Writing in blood on my walls

Cause the ink in my pen

don’t work in my notepad

Don’t ask if I’m happy,

you know that I’m not

But at best, I can say I’m not sad

Cause hope is a dangerous thing

for a woman like me to have

Hope is a dangerous thing

for a woman like me to have”

Lana Del Ray

Hope is the thing with feathers, the poem says, but hope has a dark side also. You are what you believe, and this is a hard thing to accept. Not just about ourselves, but about others as well. It is why it is so hard to get people to change who they are, just as it is difficult to get them to change what they believe. You cannot do one without the other. As it has been said, “The body cannot live without the mind.”

People think being a romantic is some sort of poetic existence filled with casual dalliances or sentimental passions rather than the disappointing reality that it is. The phrase we commonly associate with the romantic is that of the hopeless variety. This class of romantic inherently implies a sense of uncritical acceptance or even detached surrender. An idiot savant of the heart if you will—too compartmentalized to recognize the incomplete nature of the missing piece.

But if you are of the practical varietal, with an unfortunate propensity for romantic notions, you are cursed to live a life of the perpetually disappointed. This is the part they don’t make comedies about or turn into pithy greeting cards. That of the hopeful romantic.
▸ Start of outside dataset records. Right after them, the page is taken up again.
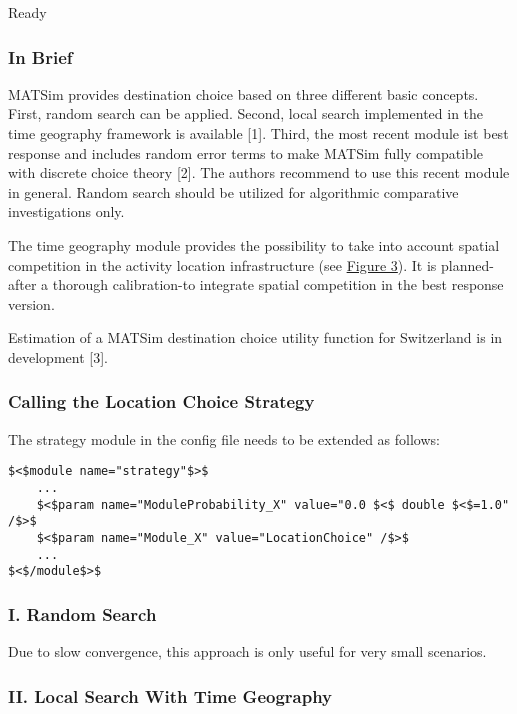 Ready

\subsubsection{{In Brief}}

MATSim provides destination choice based on three  different basic concepts. First, random search can be applied. Second,  local search implemented in the time geography framework is available  [1]. Third, the most recent module ist best response and includes random  error terms to make MATSim fully compatible with discrete choice theory  [2]. The authors recommend to use this recent module in general. Random  search should be utilized for algorithmic comparative investigations  only.

The time geography module provides the possibility to  take into account spatial competition in the activity location  infrastructure (see \hyperlink{Figure3}{Figure 3}). It is planned-after a thorough calibration-to integrate spatial competition in the best response version.

Estimation of a MATSim destination choice utility function for Switzerland is in development [3].




\subsubsection{{Calling the Location Choice Strategy}}

The strategy module in the config file needs to be extended as follows:
\begin{verbatim}
$<$module name="strategy"$>$
    ...
    $<$param name="ModuleProbability_X" value="0.0 $<$ double $<$=1.0" /$>$
    $<$param name="Module_X" value="LocationChoice" /$>$
    ...
$<$/module$>$
\end{verbatim}


\subsubsection{{I. Random Search}}

Due to slow convergence, this approach is only useful for very small scenarios.


\subsubsection{{II. Local Search With Time Geography}}

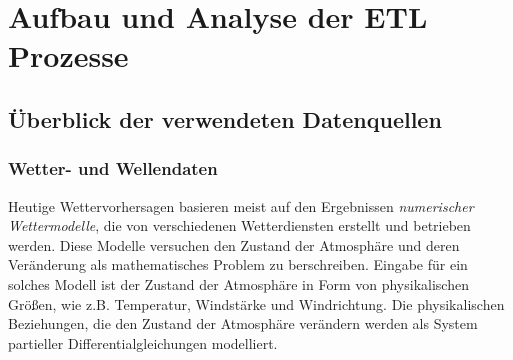 
\chapter{Aufbau und Analyse der ETL Prozesse}
\section{Überblick der verwendeten Datenquellen}

\subsection{Wetter- und Wellendaten}

Heutige Wettervorhersagen basieren meist auf den Ergebnissen
\textit{numerischer Wettermodelle}, die von verschiedenen
Wetterdiensten erstellt und betrieben werden. Diese Modelle versuchen
den Zustand der Atmosphäre und deren Veränderung als mathematisches
Problem zu berschreiben. Eingabe für ein solches Modell ist der
Zustand der Atmosphäre in Form von physikalischen Größen, wie
z.B. Temperatur, Windstärke und Windrichtung. Die physikalischen
Beziehungen, die den Zustand der Atmosphäre verändern werden als
System partieller Differentialgleichungen modelliert.


















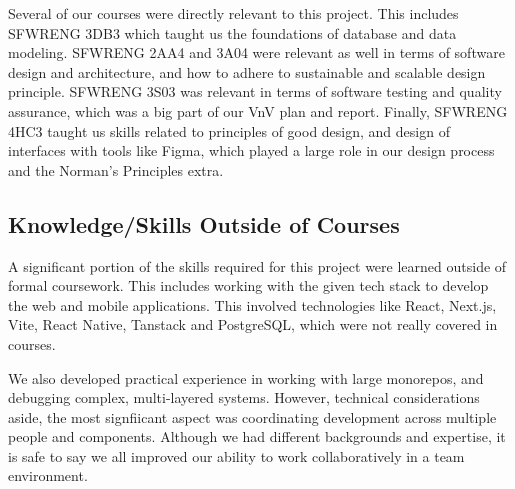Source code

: \documentclass{article}
\begin{document}
Several of our courses were directly relevant to this project. This includes SFWRENG 3DB3 which taught us the foundations of database and data modeling. SFWRENG 2AA4 and 3A04 were relevant as well in terms of software design and architecture, and how to adhere to sustainable and scalable design principle. SFWRENG 3S03 was relevant in terms of software testing and quality assurance, which was a big part of our VnV plan and report. Finally, SFWRENG 4HC3 taught us skills related to principles of good design, and design of interfaces with tools like Figma, which played a large role in our design process and the Norman's Principles extra.

\subsection{Knowledge/Skills Outside of Courses}

A significant portion of the skills required for this project were learned outside of formal coursework. This includes working with the given tech stack to develop the web and mobile applications. This involved technologies like React, Next.js, Vite, React Native, Tanstack and PostgreSQL, which were not really covered in courses.

We also developed practical experience in working with large monorepos, and debugging complex, multi-layered systems. However, technical considerations aside, the most signfiicant aspect was coordinating development across multiple people and components. Although we had different backgrounds and expertise, it is safe to say we all improved our ability to work collaboratively in a team environment.
\end{document}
There was a time perhaps, when I had friends close enough to share the intimate details of my life with, but they are mostly dead now, taken too young from drugs and depression, and I have grown too old to make new ones. I am not saddened by this as much as some might think, as I have grown comfortable with myself in ways it would be hard to imagine others being. It’s not all roses of course, but I know how to navigate the thorns.

Bob Marley said that everyone will break your heart, but that the secret to friendship was finding the ones who were worth breaking it over. There is something to this to be sure, but as we age, we are more comfortable in where we are, and therefore less likely to reach out. We are no longer looking for acceptance in the eyes of others, as hopefully we have learned to find it within ourselves. This is a good thing, but it also invites seclusion which has its own muddy waters.

“The truth is, everyone is going to hurt you. You’ve just got to find the ones worth suffering for.”

Bob Marley

I no longer seek out individuals for acceptance, finding it easier to do without. But I still desire affirmation, like most animals with a shred of humanity, but I seek it instead from an occupational distance. Like Groucho, I do not want to be part of a club who would have me and cannot bear to accept the praise of someone whose criticism I would readily scorn. It may be absurd bit of logic, but in my twisted brain, it amounts to an honest approach to creating things with abandon. 

Most of the creative types, artists and makers I know are little more than functional children. We have been given the keys to the car, but we aren’t meant to be in charge of the castle. Most are idiot savants, with gifts few understand, but incapable of tying their shoes or maintaining reasonable relationships. I count myself among them, but I may be a better fake than most.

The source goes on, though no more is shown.